The goals of this graduate school is to (a) cultivate people who will be able to adapt to the arrival of a new knowledge-oriented society and take leadership roles in the international community and (b) contribute to the recovery and revitalisation of the economy.
The doctoral programme is particularly designed to cultivate leaders with extraordinary expertise, creativity, and personal character who are working in the real world characterised by dramatic globalisation.
This is a research-oriented graduate school that enhances the awareness of problems being faced in real-life social and corporate settings and strives to address those problems from an academic perspective. Various systems have been developed to support graduate students’ research.
1. Lectures given by experts active in their industries or government sectors
In addition to its full-time professors, the graduate school invites experts active in their industries or government sectors to give lectures.
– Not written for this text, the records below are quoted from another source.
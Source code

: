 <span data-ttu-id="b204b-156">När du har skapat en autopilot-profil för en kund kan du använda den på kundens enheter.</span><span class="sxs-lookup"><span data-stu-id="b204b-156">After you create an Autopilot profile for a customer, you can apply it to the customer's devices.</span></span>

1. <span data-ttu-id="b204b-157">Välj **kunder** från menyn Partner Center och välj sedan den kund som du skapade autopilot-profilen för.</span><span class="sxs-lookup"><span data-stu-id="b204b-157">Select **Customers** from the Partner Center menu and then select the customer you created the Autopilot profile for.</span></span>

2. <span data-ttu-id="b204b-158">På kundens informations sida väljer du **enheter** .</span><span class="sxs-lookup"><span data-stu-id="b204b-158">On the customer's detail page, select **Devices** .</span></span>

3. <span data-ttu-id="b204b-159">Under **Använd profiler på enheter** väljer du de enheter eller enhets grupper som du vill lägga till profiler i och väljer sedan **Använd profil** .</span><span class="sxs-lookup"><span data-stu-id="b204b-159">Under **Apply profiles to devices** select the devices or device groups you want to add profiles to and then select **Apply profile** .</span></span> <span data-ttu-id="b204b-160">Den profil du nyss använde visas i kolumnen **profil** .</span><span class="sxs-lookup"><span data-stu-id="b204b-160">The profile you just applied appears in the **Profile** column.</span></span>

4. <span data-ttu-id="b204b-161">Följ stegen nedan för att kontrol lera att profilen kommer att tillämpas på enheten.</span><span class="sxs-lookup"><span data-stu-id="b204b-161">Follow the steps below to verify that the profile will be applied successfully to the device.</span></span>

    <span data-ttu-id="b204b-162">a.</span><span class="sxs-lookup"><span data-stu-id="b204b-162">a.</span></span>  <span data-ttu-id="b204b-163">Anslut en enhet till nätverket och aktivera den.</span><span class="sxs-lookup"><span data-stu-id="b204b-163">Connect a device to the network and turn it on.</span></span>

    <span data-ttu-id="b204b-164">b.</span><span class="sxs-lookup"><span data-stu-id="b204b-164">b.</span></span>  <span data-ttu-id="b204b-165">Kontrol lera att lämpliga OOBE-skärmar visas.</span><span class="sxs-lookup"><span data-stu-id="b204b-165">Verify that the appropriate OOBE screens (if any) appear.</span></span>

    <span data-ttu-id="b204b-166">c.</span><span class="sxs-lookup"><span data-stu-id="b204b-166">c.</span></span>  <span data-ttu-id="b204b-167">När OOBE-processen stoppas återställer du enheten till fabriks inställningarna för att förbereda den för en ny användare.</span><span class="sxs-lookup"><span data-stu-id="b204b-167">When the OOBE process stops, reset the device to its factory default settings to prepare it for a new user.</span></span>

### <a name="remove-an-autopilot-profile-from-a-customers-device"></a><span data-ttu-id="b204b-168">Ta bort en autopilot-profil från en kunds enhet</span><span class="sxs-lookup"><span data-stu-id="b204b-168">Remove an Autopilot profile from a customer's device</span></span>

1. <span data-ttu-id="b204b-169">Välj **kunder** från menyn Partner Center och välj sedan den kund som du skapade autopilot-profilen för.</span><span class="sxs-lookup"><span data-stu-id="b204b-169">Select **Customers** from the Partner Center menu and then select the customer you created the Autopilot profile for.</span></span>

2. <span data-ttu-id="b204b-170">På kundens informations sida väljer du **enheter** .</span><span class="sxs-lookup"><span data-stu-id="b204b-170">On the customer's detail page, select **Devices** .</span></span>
2. Research guidance by multiple academic advisors
With society becoming internationalized and increasingly complex, many of the issues and research topics being studied and chosen by graduate students are likewise growing more complex and crossing the lines of different disciplines. To adapt to this changing reality, the graduate school assigns both a lead academic advisor and assistant academic advisor to each student. Students in the doctoral program pursue interdisciplinary, multifaceted research while receiving guidance from a group of three academic advisors: one lead academic advisor and two assistant academic advisors. This group is made up of one or more full-time professors who hold doctoral degrees and one or more guest instructors active in industry or government. The graduate school has an educational system that enables its graduate students to conduct their own research independently while maintaining close communication with these instructors.
3. Weekday night and Saturday classes
In consideration of the study constraints of businesspeople with tight schedules, the graduate school holds classes and offers research guidance on weekday nights and on Saturdays (daytime and evenings).
4. Guidance through research projects
Students participate in research projects in the second year of the doctoral program. Research projects are interactive, jointly conducted with guest instructors and full-time professors. Interaction with guest instructors, who are experts on the front lines of their fields, offers rare opportunities for intellectual stimulation.
5. Diverse dissertation instruction formats suited to the student’s research hours
To enable graduate students to maintain a balance between their working lives and student lives, some advisors are occasionally available to provide research guidance on weekends. Personalized guidance is given on a one-on-one basis, but some professors arrange joint seminars with multiple advisors or periodically hold research meetings with larger groups. These seminars and meetings promote interaction between graduate students and alumni or other guest speakers and provide a venue for students to develop their networks through their research activities.